**** RECORDED INFORMATION ****
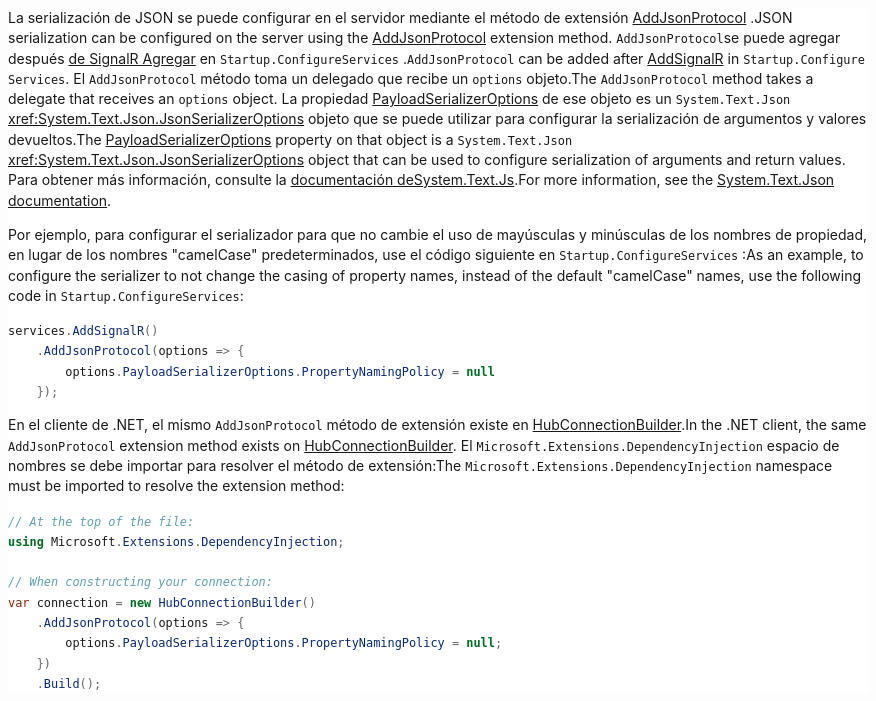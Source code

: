 <span data-ttu-id="c93b2-359">La serialización de JSON se puede configurar en el servidor mediante el método de extensión [AddJsonProtocol](/dotnet/api/microsoft.extensions.dependencyinjection.jsonprotocoldependencyinjectionextensions.addjsonprotocol) .</span><span class="sxs-lookup"><span data-stu-id="c93b2-359">JSON serialization can be configured on the server using the [AddJsonProtocol](/dotnet/api/microsoft.extensions.dependencyinjection.jsonprotocoldependencyinjectionextensions.addjsonprotocol) extension method.</span></span> <span data-ttu-id="c93b2-360">`AddJsonProtocol`se puede agregar después [de SignalR Agregar](/dotnet/api/microsoft.extensions.dependencyinjection.signalrdependencyinjectionextensions.addsignalr) en `Startup.ConfigureServices` .</span><span class="sxs-lookup"><span data-stu-id="c93b2-360">`AddJsonProtocol` can be added after [AddSignalR](/dotnet/api/microsoft.extensions.dependencyinjection.signalrdependencyinjectionextensions.addsignalr) in `Startup.ConfigureServices`.</span></span> <span data-ttu-id="c93b2-361">El `AddJsonProtocol` método toma un delegado que recibe un `options` objeto.</span><span class="sxs-lookup"><span data-stu-id="c93b2-361">The `AddJsonProtocol` method takes a delegate that receives an `options` object.</span></span> <span data-ttu-id="c93b2-362">La propiedad [PayloadSerializerOptions](/dotnet/api/microsoft.aspnetcore.signalr.jsonhubprotocoloptions.payloadserializeroptions) de ese objeto es un `System.Text.Json` <xref:System.Text.Json.JsonSerializerOptions> objeto que se puede utilizar para configurar la serialización de argumentos y valores devueltos.</span><span class="sxs-lookup"><span data-stu-id="c93b2-362">The [PayloadSerializerOptions](/dotnet/api/microsoft.aspnetcore.signalr.jsonhubprotocoloptions.payloadserializeroptions) property on that object is a `System.Text.Json` <xref:System.Text.Json.JsonSerializerOptions> object that can be used to configure serialization of arguments and return values.</span></span> <span data-ttu-id="c93b2-363">Para obtener más información, consulte la [ documentación deSystem.Text.Js](/dotnet/api/system.text.json).</span><span class="sxs-lookup"><span data-stu-id="c93b2-363">For more information, see the [System.Text.Json documentation](/dotnet/api/system.text.json).</span></span>

<span data-ttu-id="c93b2-364">Por ejemplo, para configurar el serializador para que no cambie el uso de mayúsculas y minúsculas de los nombres de propiedad, en lugar de los nombres "camelCase" predeterminados, use el código siguiente en `Startup.ConfigureServices` :</span><span class="sxs-lookup"><span data-stu-id="c93b2-364">As an example, to configure the serializer to not change the casing of property names, instead of the default "camelCase" names, use the following code in `Startup.ConfigureServices`:</span></span>

```csharp
services.AddSignalR()
    .AddJsonProtocol(options => {
        options.PayloadSerializerOptions.PropertyNamingPolicy = null
    });
```

<span data-ttu-id="c93b2-365">En el cliente de .NET, el mismo `AddJsonProtocol` método de extensión existe en [HubConnectionBuilder](/dotnet/api/microsoft.aspnetcore.signalr.client.hubconnectionbuilder).</span><span class="sxs-lookup"><span data-stu-id="c93b2-365">In the .NET client, the same `AddJsonProtocol` extension method exists on [HubConnectionBuilder](/dotnet/api/microsoft.aspnetcore.signalr.client.hubconnectionbuilder).</span></span> <span data-ttu-id="c93b2-366">El `Microsoft.Extensions.DependencyInjection` espacio de nombres se debe importar para resolver el método de extensión:</span><span class="sxs-lookup"><span data-stu-id="c93b2-366">The `Microsoft.Extensions.DependencyInjection` namespace must be imported to resolve the extension method:</span></span>

```csharp
// At the top of the file:
using Microsoft.Extensions.DependencyInjection;

// When constructing your connection:
var connection = new HubConnectionBuilder()
    .AddJsonProtocol(options => {
        options.PayloadSerializerOptions.PropertyNamingPolicy = null;
    })
    .Build();
```
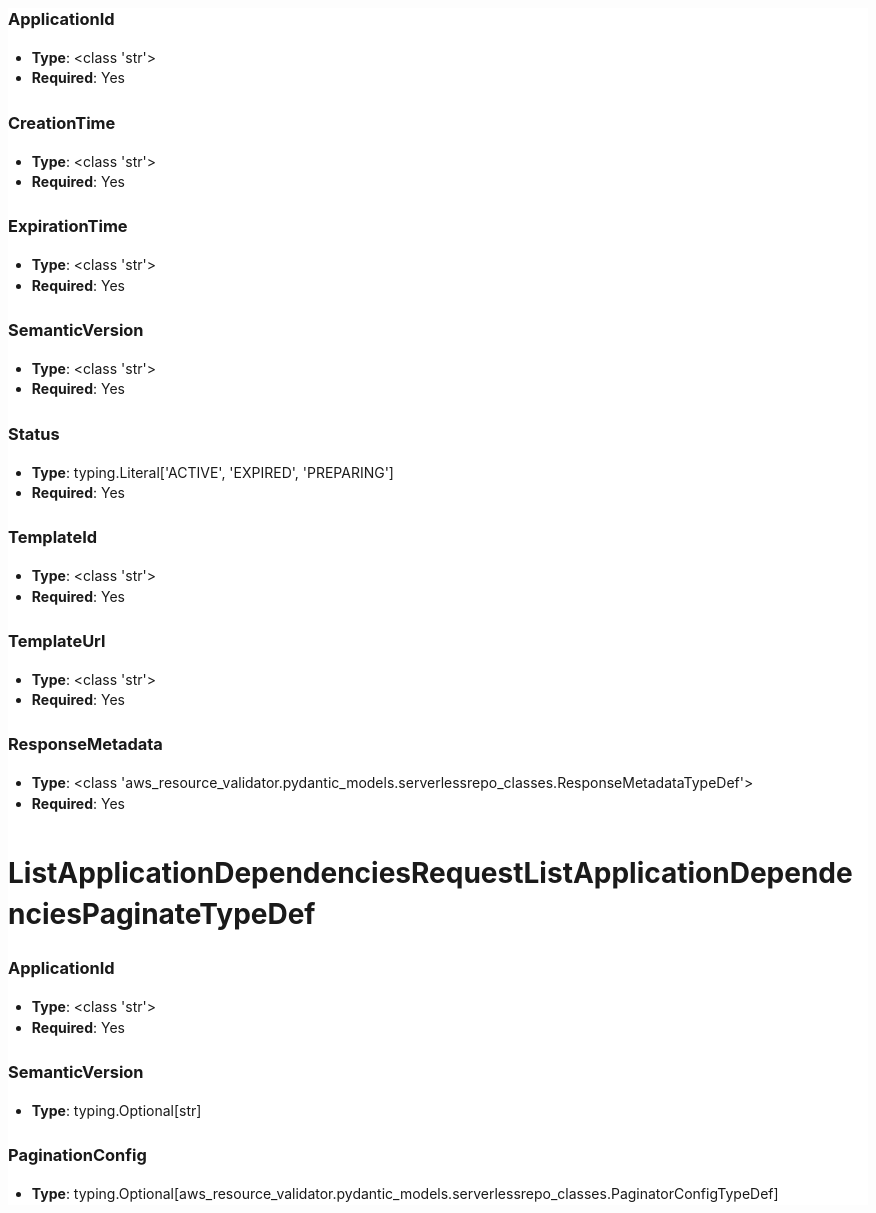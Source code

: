 ### ApplicationId
- **Type**: <class 'str'>
- **Required**: Yes

### CreationTime
- **Type**: <class 'str'>
- **Required**: Yes

### ExpirationTime
- **Type**: <class 'str'>
- **Required**: Yes

### SemanticVersion
- **Type**: <class 'str'>
- **Required**: Yes

### Status
- **Type**: typing.Literal['ACTIVE', 'EXPIRED', 'PREPARING']
- **Required**: Yes

### TemplateId
- **Type**: <class 'str'>
- **Required**: Yes

### TemplateUrl
- **Type**: <class 'str'>
- **Required**: Yes

### ResponseMetadata
- **Type**: <class 'aws_resource_validator.pydantic_models.serverlessrepo_classes.ResponseMetadataTypeDef'>
- **Required**: Yes


# ListApplicationDependenciesRequestListApplicationDependenciesPaginateTypeDef

### ApplicationId
- **Type**: <class 'str'>
- **Required**: Yes

### SemanticVersion
- **Type**: typing.Optional[str]

### PaginationConfig
- **Type**: typing.Optional[aws_resource_validator.pydantic_models.serverlessrepo_classes.PaginatorConfigTypeDef]
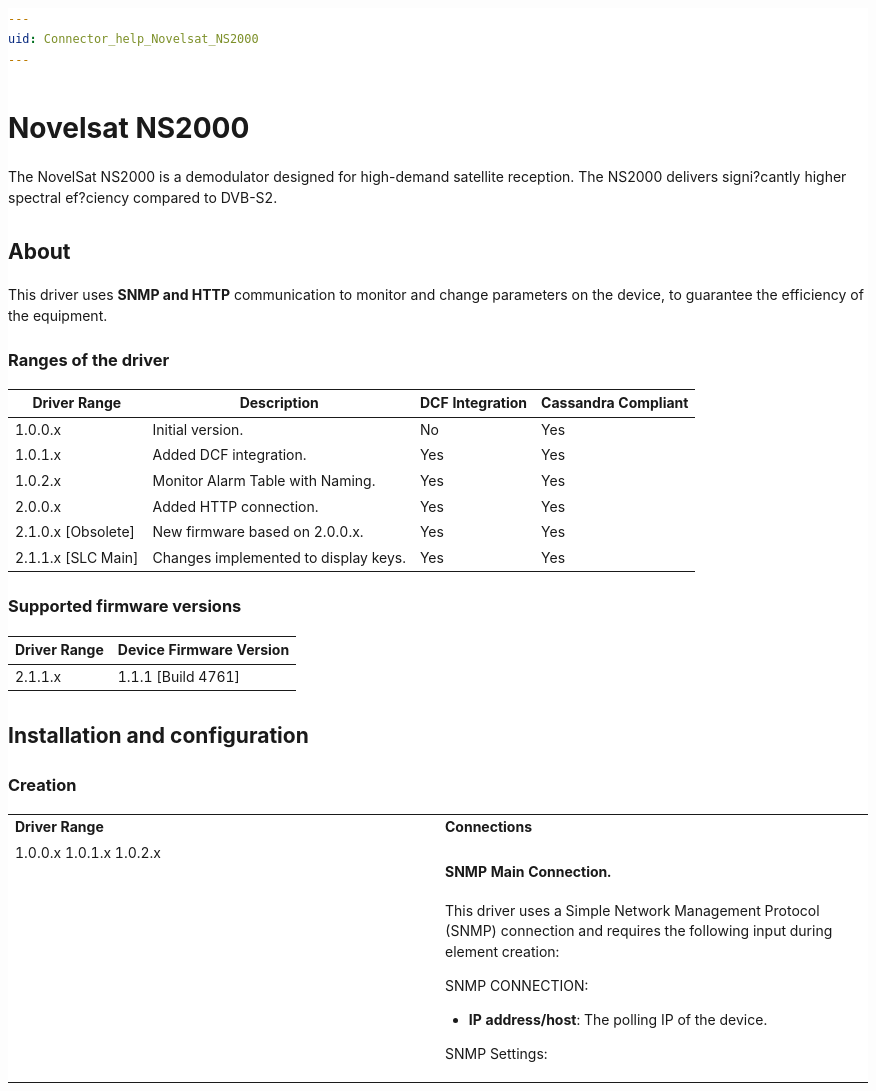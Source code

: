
 ```yaml
---
uid: Connector_help_Novelsat_NS2000
---
```


# Novelsat NS2000

The NovelSat NS2000 is a demodulator designed for high-demand satellite reception. The NS2000 delivers signi?cantly higher spectral ef?ciency compared to DVB-S2.

## About

This driver uses **SNMP and HTTP** communication to monitor and change parameters on the device, to guarantee the efficiency of the equipment.

### Ranges of the driver

| **Driver Range**     | **Description**                      | **DCF Integration** | **Cassandra Compliant** |
|----------------------|--------------------------------------|---------------------|-------------------------|
| 1.0.0.x              | Initial version.                     | No                  | Yes                     |
| 1.0.1.x              | Added DCF integration.               | Yes                 | Yes                     |
| 1.0.2.x              | Monitor Alarm Table with Naming.     | Yes                 | Yes                     |
| 2.0.0.x              | Added HTTP connection.               | Yes                 | Yes                     |
| 2.1.0.x \[Obsolete\] | New firmware based on 2.0.0.x.       | Yes                 | Yes                     |
| 2.1.1.x \[SLC Main\] | Changes implemented to display keys. | Yes                 | Yes                     |

### Supported firmware versions

| **Driver Range** | **Device Firmware Version** |
|------------------|-----------------------------|
| 2.1.1.x          | 1.1.1 \[Build 4761\]        |

## Installation and configuration

### Creation

<table>
<colgroup>
<col style="width: 50%" />
<col style="width: 50%" />
</colgroup>
<tbody>
<tr class="odd">
<td><strong>Driver Range</strong></td>
<td><strong>Connections</strong></td>
</tr>
<tr class="even">
<td>1.0.0.x 1.0.1.x 1.0.2.x</td>
<td><h4 id="snmp-main-connection.">SNMP Main Connection.</h4>
<p>This driver uses a Simple Network Management Protocol (SNMP) connection and requires the following input during element creation:</p>
<p>SNMP CONNECTION:</p>
<ul>
<li><strong>IP address/host</strong>: The polling IP of the device.</li>
</ul>
<p>SNMP Settings:</p>
<ul>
****
> WORK TO COMPLETE: Reproduce each entry exactly as written, but leave out the images.

> ANSWER TO THE PROBLEM:
Source code

: <span data-ttu-id="c93b2-359">La serialización de JSON se puede configurar en el servidor mediante el método de extensión [AddJsonProtocol](/dotnet/api/microsoft.extensions.dependencyinjection.jsonprotocoldependencyinjectionextensions.addjsonprotocol) .</span><span class="sxs-lookup"><span data-stu-id="c93b2-359">JSON serialization can be configured on the server using the [AddJsonProtocol](/dotnet/api/microsoft.extensions.dependencyinjection.jsonprotocoldependencyinjectionextensions.addjsonprotocol) extension method.</span></span> <span data-ttu-id="c93b2-360">`AddJsonProtocol`se puede agregar después [de SignalR Agregar](/dotnet/api/microsoft.extensions.dependencyinjection.signalrdependencyinjectionextensions.addsignalr) en `Startup.ConfigureServices` .</span><span class="sxs-lookup"><span data-stu-id="c93b2-360">`AddJsonProtocol` can be added after [AddSignalR](/dotnet/api/microsoft.extensions.dependencyinjection.signalrdependencyinjectionextensions.addsignalr) in `Startup.ConfigureServices`.</span></span> <span data-ttu-id="c93b2-361">El `AddJsonProtocol` método toma un delegado que recibe un `options` objeto.</span><span class="sxs-lookup"><span data-stu-id="c93b2-361">The `AddJsonProtocol` method takes a delegate that receives an `options` object.</span></span> <span data-ttu-id="c93b2-362">La propiedad [PayloadSerializerOptions](/dotnet/api/microsoft.aspnetcore.signalr.jsonhubprotocoloptions.payloadserializeroptions) de ese objeto es un `System.Text.Json` <xref:System.Text.Json.JsonSerializerOptions> objeto que se puede utilizar para configurar la serialización de argumentos y valores devueltos.</span><span class="sxs-lookup"><span data-stu-id="c93b2-362">The [PayloadSerializerOptions](/dotnet/api/microsoft.aspnetcore.signalr.jsonhubprotocoloptions.payloadserializeroptions) property on that object is a `System.Text.Json` <xref:System.Text.Json.JsonSerializerOptions> object that can be used to configure serialization of arguments and return values.</span></span> <span data-ttu-id="c93b2-363">Para obtener más información, consulte la [ documentación deSystem.Text.Js](/dotnet/api/system.text.json).</span><span class="sxs-lookup"><span data-stu-id="c93b2-363">For more information, see the [System.Text.Json documentation](/dotnet/api/system.text.json).</span></span>

<span data-ttu-id="c93b2-364">Por ejemplo, para configurar el serializador para que no cambie el uso de mayúsculas y minúsculas de los nombres de propiedad, en lugar de los nombres "camelCase" predeterminados, use el código siguiente en `Startup.ConfigureServices` :</span><span class="sxs-lookup"><span data-stu-id="c93b2-364">As an example, to configure the serializer to not change the casing of property names, instead of the default "camelCase" names, use the following code in `Startup.ConfigureServices`:</span></span>

```csharp
services.AddSignalR()
    .AddJsonProtocol(options => {
        options.PayloadSerializerOptions.PropertyNamingPolicy = null
    });
```

<span data-ttu-id="c93b2-365">En el cliente de .NET, el mismo `AddJsonProtocol` método de extensión existe en [HubConnectionBuilder](/dotnet/api/microsoft.aspnetcore.signalr.client.hubconnectionbuilder).</span><span class="sxs-lookup"><span data-stu-id="c93b2-365">In the .NET client, the same `AddJsonProtocol` extension method exists on [HubConnectionBuilder](/dotnet/api/microsoft.aspnetcore.signalr.client.hubconnectionbuilder).</span></span> <span data-ttu-id="c93b2-366">El `Microsoft.Extensions.DependencyInjection` espacio de nombres se debe importar para resolver el método de extensión:</span><span class="sxs-lookup"><span data-stu-id="c93b2-366">The `Microsoft.Extensions.DependencyInjection` namespace must be imported to resolve the extension method:</span></span>

```csharp
// At the top of the file:
using Microsoft.Extensions.DependencyInjection;

// When constructing your connection:
var connection = new HubConnectionBuilder()
    .AddJsonProtocol(options => {
        options.PayloadSerializerOptions.PropertyNamingPolicy = null;
    })
    .Build();
```
Source code

: ### ApplicationId
- **Type**: <class 'str'>
- **Required**: Yes

### CreationTime
- **Type**: <class 'str'>
- **Required**: Yes

### ExpirationTime
- **Type**: <class 'str'>
- **Required**: Yes

### SemanticVersion
- **Type**: <class 'str'>
- **Required**: Yes

### Status
- **Type**: typing.Literal['ACTIVE', 'EXPIRED', 'PREPARING']
- **Required**: Yes

### TemplateId
- **Type**: <class 'str'>
- **Required**: Yes

### TemplateUrl
- **Type**: <class 'str'>
- **Required**: Yes

### ResponseMetadata
- **Type**: <class 'aws_resource_validator.pydantic_models.serverlessrepo_classes.ResponseMetadataTypeDef'>
- **Required**: Yes


# ListApplicationDependenciesRequestListApplicationDependenciesPaginateTypeDef

### ApplicationId
- **Type**: <class 'str'>
- **Required**: Yes

### SemanticVersion
- **Type**: typing.Optional[str]

### PaginationConfig
- **Type**: typing.Optional[aws_resource_validator.pydantic_models.serverlessrepo_classes.PaginatorConfigTypeDef]
Source code

:
 ```yaml
---
uid: Connector_help_Novelsat_NS2000
---
```


# Novelsat NS2000

The NovelSat NS2000 is a demodulator designed for high-demand satellite reception. The NS2000 delivers signi?cantly higher spectral ef?ciency compared to DVB-S2.

## About

This driver uses **SNMP and HTTP** communication to monitor and change parameters on the device, to guarantee the efficiency of the equipment.

### Ranges of the driver

| **Driver Range**     | **Description**                      | **DCF Integration** | **Cassandra Compliant** |
|----------------------|--------------------------------------|---------------------|-------------------------|
| 1.0.0.x              | Initial version.                     | No                  | Yes                     |
| 1.0.1.x              | Added DCF integration.               | Yes                 | Yes                     |
| 1.0.2.x              | Monitor Alarm Table with Naming.     | Yes                 | Yes                     |
| 2.0.0.x              | Added HTTP connection.               | Yes                 | Yes                     |
| 2.1.0.x \[Obsolete\] | New firmware based on 2.0.0.x.       | Yes                 | Yes                     |
| 2.1.1.x \[SLC Main\] | Changes implemented to display keys. | Yes                 | Yes                     |

### Supported firmware versions

| **Driver Range** | **Device Firmware Version** |
|------------------|-----------------------------|
| 2.1.1.x          | 1.1.1 \[Build 4761\]        |

## Installation and configuration

### Creation

<table>
<colgroup>
<col style="width: 50%" />
<col style="width: 50%" />
</colgroup>
<tbody>
<tr class="odd">
<td><strong>Driver Range</strong></td>
<td><strong>Connections</strong></td>
</tr>
<tr class="even">
<td>1.0.0.x 1.0.1.x 1.0.2.x</td>
<td><h4 id="snmp-main-connection.">SNMP Main Connection.</h4>
<p>This driver uses a Simple Network Management Protocol (SNMP) connection and requires the following input during element creation:</p>
<p>SNMP CONNECTION:</p>
<ul>
<li><strong>IP address/host</strong>: The polling IP of the device.</li>
</ul>
<p>SNMP Settings:</p>
<ul>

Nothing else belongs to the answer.